Spending the whole day completely above tree line and hiking across barren rock fields can be a trying process. With the bright sunshine and a light breeze, we could not have hoped for a better day. There are numerous other trails traversing these mountains, which cause some confusion for the careless hiker. Bright yellow splotches and cairns replace the familiar AT 2×6 white rectangles. On typical days, it is usually so foggy, icy, and/or snowy, that a white paint blaze would be nearly impossible to spot. Thankfully, the New Hampshire AT does not summit every peak it nears (like down south), rather, it skirts around each mammoth rock pile; being sure to still climb and descend a considerable amount.
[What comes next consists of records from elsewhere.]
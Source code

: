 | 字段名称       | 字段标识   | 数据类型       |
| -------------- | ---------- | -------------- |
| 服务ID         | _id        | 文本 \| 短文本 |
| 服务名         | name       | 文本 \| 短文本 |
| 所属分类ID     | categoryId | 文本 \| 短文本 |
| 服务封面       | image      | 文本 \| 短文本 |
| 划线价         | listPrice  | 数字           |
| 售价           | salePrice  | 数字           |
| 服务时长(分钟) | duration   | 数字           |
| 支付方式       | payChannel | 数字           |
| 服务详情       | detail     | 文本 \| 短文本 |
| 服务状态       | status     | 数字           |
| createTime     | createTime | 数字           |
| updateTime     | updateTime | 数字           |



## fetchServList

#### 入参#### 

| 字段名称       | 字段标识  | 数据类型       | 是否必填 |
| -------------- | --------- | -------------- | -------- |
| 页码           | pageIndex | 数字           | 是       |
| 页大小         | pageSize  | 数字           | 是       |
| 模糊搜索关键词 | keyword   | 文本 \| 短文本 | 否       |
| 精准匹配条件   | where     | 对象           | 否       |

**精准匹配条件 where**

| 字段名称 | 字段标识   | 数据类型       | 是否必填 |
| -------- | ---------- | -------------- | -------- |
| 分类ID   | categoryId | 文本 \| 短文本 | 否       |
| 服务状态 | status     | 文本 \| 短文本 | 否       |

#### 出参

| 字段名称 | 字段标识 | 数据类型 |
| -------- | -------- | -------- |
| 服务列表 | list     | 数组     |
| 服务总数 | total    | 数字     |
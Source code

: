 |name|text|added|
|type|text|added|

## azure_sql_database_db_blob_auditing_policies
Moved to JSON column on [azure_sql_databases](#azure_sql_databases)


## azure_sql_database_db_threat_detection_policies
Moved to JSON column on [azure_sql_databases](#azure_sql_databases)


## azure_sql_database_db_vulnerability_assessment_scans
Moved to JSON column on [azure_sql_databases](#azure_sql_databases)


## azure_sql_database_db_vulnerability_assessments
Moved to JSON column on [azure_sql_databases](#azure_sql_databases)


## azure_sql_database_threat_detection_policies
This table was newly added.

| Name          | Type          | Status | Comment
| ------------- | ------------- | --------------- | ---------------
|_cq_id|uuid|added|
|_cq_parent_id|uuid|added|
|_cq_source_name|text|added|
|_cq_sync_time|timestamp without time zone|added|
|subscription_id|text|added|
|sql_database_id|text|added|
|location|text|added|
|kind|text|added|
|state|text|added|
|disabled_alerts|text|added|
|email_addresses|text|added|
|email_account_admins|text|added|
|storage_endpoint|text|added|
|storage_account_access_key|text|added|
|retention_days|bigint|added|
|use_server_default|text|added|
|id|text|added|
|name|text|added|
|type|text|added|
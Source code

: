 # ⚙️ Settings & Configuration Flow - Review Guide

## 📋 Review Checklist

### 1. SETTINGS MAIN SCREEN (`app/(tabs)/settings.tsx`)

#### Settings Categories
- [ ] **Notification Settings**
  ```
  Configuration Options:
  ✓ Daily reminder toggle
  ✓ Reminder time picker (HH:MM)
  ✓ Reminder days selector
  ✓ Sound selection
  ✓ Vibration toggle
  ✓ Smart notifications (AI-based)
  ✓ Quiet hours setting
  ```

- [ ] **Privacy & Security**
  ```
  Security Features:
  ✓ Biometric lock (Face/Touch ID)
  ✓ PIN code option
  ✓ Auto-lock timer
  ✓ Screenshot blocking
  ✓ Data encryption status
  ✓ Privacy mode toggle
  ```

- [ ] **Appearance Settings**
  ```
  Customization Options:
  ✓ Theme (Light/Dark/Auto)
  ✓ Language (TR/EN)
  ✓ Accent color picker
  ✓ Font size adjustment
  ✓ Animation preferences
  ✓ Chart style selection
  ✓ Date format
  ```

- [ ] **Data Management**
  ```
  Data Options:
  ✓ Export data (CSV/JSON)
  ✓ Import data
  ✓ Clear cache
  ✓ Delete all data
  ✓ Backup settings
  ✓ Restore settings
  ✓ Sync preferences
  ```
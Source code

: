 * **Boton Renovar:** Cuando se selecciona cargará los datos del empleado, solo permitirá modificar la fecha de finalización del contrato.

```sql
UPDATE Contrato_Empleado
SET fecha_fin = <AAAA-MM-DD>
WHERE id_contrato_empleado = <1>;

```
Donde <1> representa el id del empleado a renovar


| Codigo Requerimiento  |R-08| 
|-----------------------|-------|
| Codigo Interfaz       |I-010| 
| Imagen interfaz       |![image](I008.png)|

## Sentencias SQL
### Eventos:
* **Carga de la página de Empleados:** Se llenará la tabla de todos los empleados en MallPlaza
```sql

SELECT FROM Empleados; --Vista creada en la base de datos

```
Between Mt. Clay and Mt. Jefferson on our way around the rim of the Great Gulf Wilderness, we met two flip-flopping thru hikers who were pushing 70 years old. They looked strong and healthy and gave Hoang and I all the inspiration we needed to finish our hike.
The backside of Jefferson was brutally steep, and I am of the opinion going down it was more difficult than up. Lots of scrambling, ambling, and much thought about foot placement resulted in a long, slow descent. Hoang once again amazed me with her ability and persistence. Next up was Mt. Sam Adams, which proved pretty difficult after such a long and hard day. We were resting much more frequently at this point, but we were still way ahead of any “average” time estimates for our hike. Once over the shoulder of Sam Adams, we approached Thunderstorm Junction with its famous gigantic cairn. I remember as an 11-year-old being impressed with the 12-foot pile of rocks marking the way. However, in the years since then, its impressive scale has been knocked in half to about my height – still impressive, but not as cool as I remember.
As our energy and water reserves were about depleted, my overused encouragement of “right around that mountain” finally rang true, as we skirted the north side of Mt. Adams, the second highest peak in the Presidentials, and some say the toughest to summit. There aren’t any roads up here! In fact, Madison hut, which is nestled between Adams and Mt. Madison, is the most remote hut by far. The crew here is regarded as the toughest of the bunch, as they must hike in the supplies the up farthest and steepest route.
Amazingly, the trail around and down Adams was almost graded as some trail volunteers spent enormous time and effort placing boulders in such a way as to make one feel one is walking down steps or along a simple path. Of course, the fact that one could have one misstep to the left and end up paralyzed or dead never leaves one’s mind. This “easy” area gave me a chance to assess the bright strawberry red hue the back of my legs and neck had acquired. I was pretty badly sunburned, but I was certainly not upset. Hoang, of course, doesn’t burn…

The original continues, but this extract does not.